Location: Proteomics Room 120
Seminar Host: Sijian Wang


Dr. Burley will be available to meet by arrangement on the day of his seminar to discuss areas of mutual interest. Click here to arrange a meeting
The Protein Data Bank (PDB) was established in 1971 as the first open access digital data resource in biology, serving as the single global archive for 3D macromolecular structure data. The PDB currently houses 144,000 atomic level biomolecular structures determined by crystallography, NMR spectroscopy, and 3D electron microscopy. It is managed by the Worldwide Protein Data Bank partnership (wwPDB; wwpdb.org). US PDB operations are conducted by the RCSB Protein Data Bank (RCSB PDB; RCSB.org; Rutgers University and UC San Diego) and funded by NSF, NIH, and DoE. The RCSB PDB serves as the global Archive Keeper for the wwPDB. During calendar 2017, ~680 million structure data files were downloaded from the PDB by Data Consumers working in every sovereign nation recognized by the United Nations.

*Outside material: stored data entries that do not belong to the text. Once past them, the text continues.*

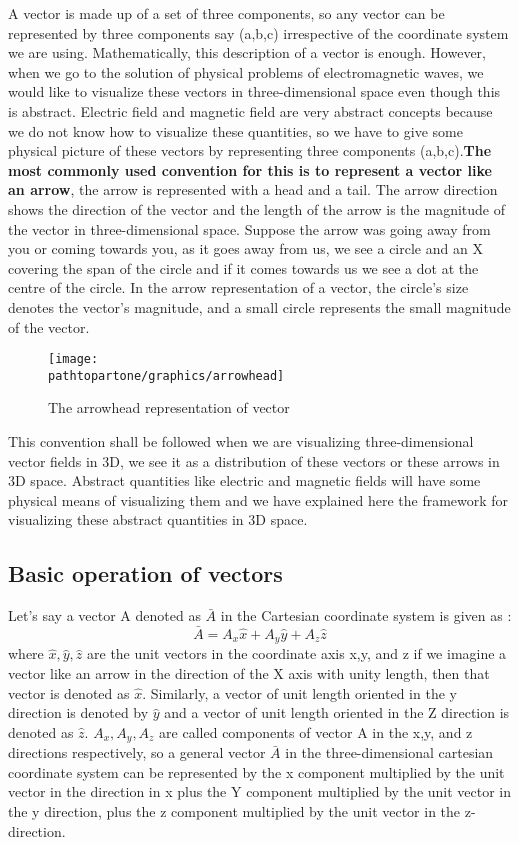 A vector is made up of a set of three components, so any vector can be represented by three components say (a,b,c) irrespective of the coordinate system we are using. Mathematically, this description of a vector is enough. However, when we go to the solution of physical problems of electromagnetic waves, we would like to visualize these vectors in three-dimensional space even though this is abstract. Electric field and magnetic field are very abstract concepts because we do not know how to visualize these quantities, so we have to give some physical picture of these vectors by representing three components (a,b,c).\textbf{The most commonly used convention for this is to represent a vector like an arrow}, the arrow is represented with a head and a tail. The arrow direction shows the direction of the vector and the length of the arrow is the magnitude of the vector in three-dimensional space. Suppose the arrow was going away from you or coming towards you, as it goes away from us, we see a circle and an \textgravedbl X \textacutedbl covering the span of the circle and if it comes towards us we see a dot at the centre of the circle. In the arrow representation of a vector, the circle's size denotes the vector's magnitude, and a small circle represents the small magnitude of the vector.
\begin{figure}[h]
\centering
\texttt{[image: \\pathtopartone/graphics/arrowhead]}
\caption{The arrowhead representation of vector}
\end{figure}

This convention shall be followed when we are visualizing three-dimensional vector fields in 3D, we see it as a distribution of these vectors or these arrows in 3D space. Abstract quantities like electric and magnetic fields will have some physical means of visualizing them and we have explained here the framework for visualizing these abstract quantities in 3D space.  

\subsection{Basic operation of vectors}
Let's say a vector A denoted as $\bar{A}$ in the Cartesian coordinate system is given as :
\begin{equation}
\bar{A} = A_{x}\hat{x} + A_{y}\hat{y} + A_{z}\hat{z} 
\end{equation}
where $\hat{x},\hat{y},\hat{z}$ are the unit vectors in the coordinate axis x,y, and z if we imagine a vector like an arrow in the direction of the X axis with unity length, then that vector is denoted as $\hat{x}$. Similarly, a vector of unit length oriented in the y direction is denoted by $\hat{y}$ and a vector of unit length oriented in the Z direction is denoted as $\hat{z}$. $A_{x}, A_{y}, A_{z}$ are called components of vector A in the x,y, and z directions respectively, so a general vector $\bar{A}$ in the three-dimensional cartesian coordinate system can be represented by the x component multiplied by the unit vector in the direction in x plus the Y component multiplied by the unit vector in the y direction, plus the z component multiplied by the unit vector in the z-direction.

During this same period, the RCSB PDB processed >6200 new atomic level biomolecular structures plus experimental data and metadata coming into the archive from Data Depositors working in the Americas and Oceania. In addition, RCSB PDB served >1 million RCSB.org users worldwide with PDB data integrated with ~40 external data resources providing rich structural views of fundamental biology, biomedicine, and energy sciences, and >600,000 PDB101.rcsb.org educational website users around the globe. RCSB PDB resources for understanding anti-cancer drug action and mechanisms of resistance will be described in detail together with metrics documenting the impact of access to PDB data on basic and applied research, clinical medicine, education, and the economy.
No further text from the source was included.